13 On sait que Jugurtha, qui avait éprouvé le courage des Romains, ne leur livrait bataille que vers le déclin du jour, afin que, si les siens étaient mis en fuite, ils pussent, à la faveur de la nuit, se dérober à la poursuite de l'ennemi.

14 Lucullus, ayant en tête Mithridate et Tigrane, près de Tigranocerte, dans la Grande Arménie, ne comptait pas plus de quinze mille combattants dans son armée, tandis que les troupes ennemies étaient innombrables, mais, par cela même, difficiles à faire manoeuvrer. Profitant de cet inconvénient, Lucullus les attaqua avant qu'elles fussent rangées en bataille, et les mit si promptement en déroute, que les deux rois eux-mêmes prirent la fuite, après s'être dépouillés de leurs insignes.

16 Dans une guerre contre les Pannoniens, Tibère Néron, ayant vu les barbares s'avancer fièrement au combat dès la pointe du jour, retint ses troupes au camp, laissant les ennemis à la merci du brouillard et de la pluie, qui, ce jour-là, tombait en abondance.

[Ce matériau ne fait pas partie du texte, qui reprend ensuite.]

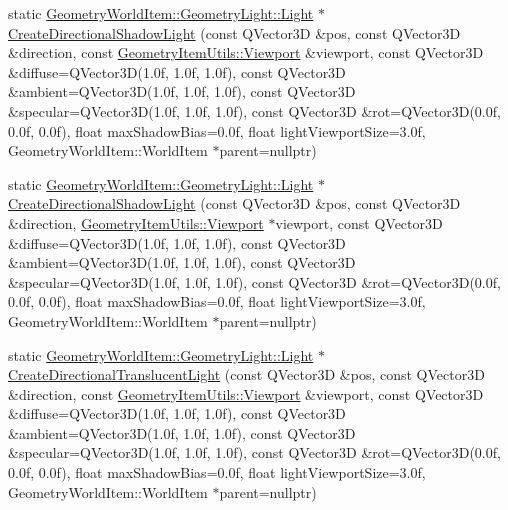 \begin{DoxyCompactItemize}
\item 
static \mbox{\hyperlink{class_geometry_engine_1_1_geometry_world_item_1_1_geometry_light_1_1_light}{Geometry\+World\+Item\+::\+Geometry\+Light\+::\+Light}} $\ast$ \mbox{\hyperlink{class_geometry_engine_1_1_geometry_factory_ae663bbb598b21a847eae1b62a7547580}{Create\+Directional\+Shadow\+Light}} (const Q\+Vector3D \&pos, const Q\+Vector3D \&direction, const \mbox{\hyperlink{class_geometry_engine_1_1_geometry_item_utils_1_1_viewport}{Geometry\+Item\+Utils\+::\+Viewport}} \&viewport, const Q\+Vector3D \&diffuse=Q\+Vector3D(1.\+0f, 1.\+0f, 1.\+0f), const Q\+Vector3\+D \&ambient=\+Q\+Vector3\+D(1.\+0f, 1.\+0f, 1.\+0f), const Q\+Vector3\+D \&specular=\+Q\+Vector3\+D(1.\+0f, 1.\+0f, 1.\+0f), const Q\+Vector3\+D \&rot=\+Q\+Vector3\+D(0.\+0f, 0.\+0f, 0.\+0f), float max\+Shadow\+Bias=0.\+0f, float light\+Viewport\+Size=3.\+0f, Geometry\+World\+Item\+::\+World\+Item $\ast$parent=nullptr)
\item 
static \mbox{\hyperlink{class_geometry_engine_1_1_geometry_world_item_1_1_geometry_light_1_1_light}{Geometry\+World\+Item\+::\+Geometry\+Light\+::\+Light}} $\ast$ \mbox{\hyperlink{class_geometry_engine_1_1_geometry_factory_ab14ce0c00c6353be91a511572c89ae30}{Create\+Directional\+Shadow\+Light}} (const Q\+Vector3D \&pos, const Q\+Vector3D \&direction, \mbox{\hyperlink{class_geometry_engine_1_1_geometry_item_utils_1_1_viewport}{Geometry\+Item\+Utils\+::\+Viewport}} $\ast$viewport, const Q\+Vector3D \&diffuse=Q\+Vector3D(1.\+0f, 1.\+0f, 1.\+0f), const Q\+Vector3\+D \&ambient=\+Q\+Vector3\+D(1.\+0f, 1.\+0f, 1.\+0f), const Q\+Vector3\+D \&specular=\+Q\+Vector3\+D(1.\+0f, 1.\+0f, 1.\+0f), const Q\+Vector3\+D \&rot=\+Q\+Vector3\+D(0.\+0f, 0.\+0f, 0.\+0f), float max\+Shadow\+Bias=0.\+0f, float light\+Viewport\+Size=3.\+0f, Geometry\+World\+Item\+::\+World\+Item $\ast$parent=nullptr)
\item 
static \mbox{\hyperlink{class_geometry_engine_1_1_geometry_world_item_1_1_geometry_light_1_1_light}{Geometry\+World\+Item\+::\+Geometry\+Light\+::\+Light}} $\ast$ \mbox{\hyperlink{class_geometry_engine_1_1_geometry_factory_aa019de822c2d40a7bd693e1e970e7fe6}{Create\+Directional\+Translucent\+Light}} (const Q\+Vector3D \&pos, const Q\+Vector3D \&direction, const \mbox{\hyperlink{class_geometry_engine_1_1_geometry_item_utils_1_1_viewport}{Geometry\+Item\+Utils\+::\+Viewport}} \&viewport, const Q\+Vector3D \&diffuse=Q\+Vector3D(1.\+0f, 1.\+0f, 1.\+0f), const Q\+Vector3\+D \&ambient=\+Q\+Vector3\+D(1.\+0f, 1.\+0f, 1.\+0f), const Q\+Vector3\+D \&specular=\+Q\+Vector3\+D(1.\+0f, 1.\+0f, 1.\+0f), const Q\+Vector3\+D \&rot=\+Q\+Vector3\+D(0.\+0f, 0.\+0f, 0.\+0f), float max\+Shadow\+Bias=0.\+0f, float light\+Viewport\+Size=3.\+0f, Geometry\+World\+Item\+::\+World\+Item $\ast$parent=nullptr)

\end{DoxyCompactItemize}
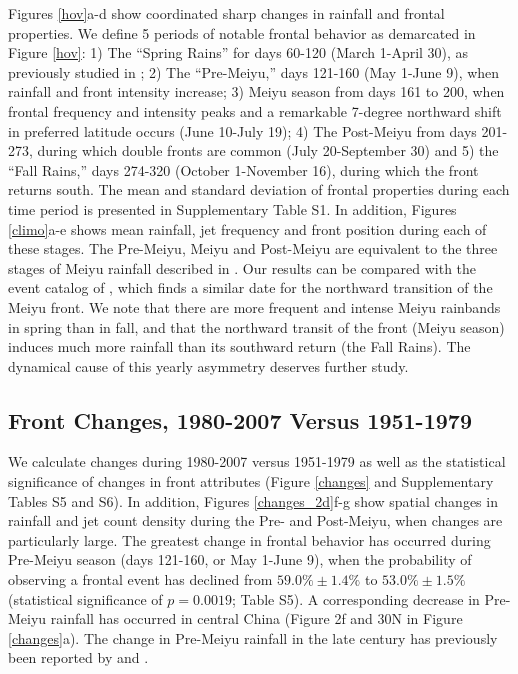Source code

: \documentclass[draft,grl]{AGUTeX}
\begin{document}
\begin{article}
	Figures \ref{hov}a-d show coordinated sharp changes in rainfall and frontal properties. We define 5 periods of notable frontal behavior as demarcated in Figure \ref{hov}: 1) The ``Spring Rains'' for days 60-120 (March 1-April 30), as previously studied in \citet{Tian1998}; 2) The ``Pre-Meiyu,'' days 121-160 (May 1-June 9), when rainfall and front intensity increase; 3) Meiyu season from days 161 to 200, when frontal frequency and intensity peaks and a remarkable 7-degree northward shift in preferred latitude occurs (June 10-July 19); 4) The Post-Meiyu from days 201-273, during which double fronts are common (July 20-September 30) and 5) the ``Fall Rains,'' days 274-320 (October 1-November 16), during which the front returns south. The mean and standard deviation of frontal properties during each time period is presented in Supplementary Table S1. In addition, Figures \ref{climo}a-e shows mean rainfall, jet frequency and front position during each of these stages. The Pre-Meiyu, Meiyu and Post-Meiyu are equivalent to the three stages of Meiyu rainfall described in \citet{Ding2005}. Our results can be compared with the event catalog of \citet{Xu2009}, which finds a similar date for the northward transition of the Meiyu front. We note that there are more frequent and intense Meiyu rainbands in spring than in fall, and that the northward transit of the front (Meiyu season) induces much more rainfall than its southward return (the Fall Rains). The dynamical cause of this yearly asymmetry deserves further study.
		
\subsection{Front Changes, 1980-2007 Versus 1951-1979}
	
	We calculate changes during 1980-2007 versus 1951-1979 as well as the statistical significance of changes in front attributes (Figure \ref{changes} and Supplementary Tables S5 and S6). In addition, Figures \ref{changes_2d}f-g show spatial changes in rainfall and jet count density during the Pre- and Post-Meiyu, when changes are particularly large. The greatest change in frontal behavior has occurred during Pre-Meiyu season (days 121-160, or May 1-June 9), when the probability of observing a frontal event has declined from $59.0\% \pm 1.4\%$ to $53.0\% \pm 1.5\%$ (statistical significance of $p=0.0019$; Table S5). A corresponding decrease in Pre-Meiyu rainfall has occurred in central China (Figure 2f and 30\textdegree N in Figure \ref{changes}a). The change in Pre-Meiyu rainfall in the late  century has previously been reported by \citet{Xin2006} and \citet{Wang2009}.
		

\end{article}
\end{document}
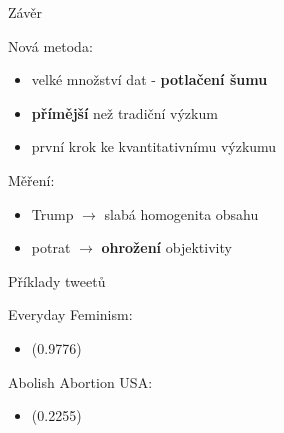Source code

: \documentclass[notheorems,12pt]{beamer}
\begin{document}
\begin{frame}{Závěr}
    \begin{block}{Nová metoda:}
        \begin{itemize}
            \item velké množství dat - \textbf{potlačení šumu}
            \item \textbf{přímější} než tradiční výzkum
            \item první krok ke kvantitativnímu výzkumu
        \end{itemize}
    \end{block}

    \begin{block}{Měření:}
    	\begin{itemize}
            \item Trump $\rightarrow$ slabá homogenita obsahu
            \item potrat $\rightarrow$ \textbf{ohrožení} objektivity
    	\end{itemize}
    \end{block}
\end{frame}
\begin{frame}

\end{frame}
\begin{frame}{Příklady tweetů}
    \begin{block}{Everyday Feminism:}
        \begin{itemize}
            \item \begin{footnotesize} \end{footnotesize} (0.9776)
        \end{itemize}
    \end{block}
    \begin{block}{Abolish Abortion USA:}
        \begin{itemize}
            \item \begin{footnotesize}  \end{footnotesize} (0.2255)
        \end{itemize}
    \end{block}
\end{frame}
\end{document}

Enfin, quand il jugea qu'ils étaient fatigués d'être sur pied, et que cette fatigue même, aussi bien que la pluie, avait abattu leur courage, il donna le signal, les chargea et les défit.

17 C. César, pendant la guerre des Gaules, informé qu'Arioviste, roi des Germains, observant une coutume qui était comme une loi aux yeux de ses soldats, s'abstenait de combattre pendant le décours de la lune, choisit ce moment pour l'attaquer[56], et défit cet ennemi enchaîné par la superstition.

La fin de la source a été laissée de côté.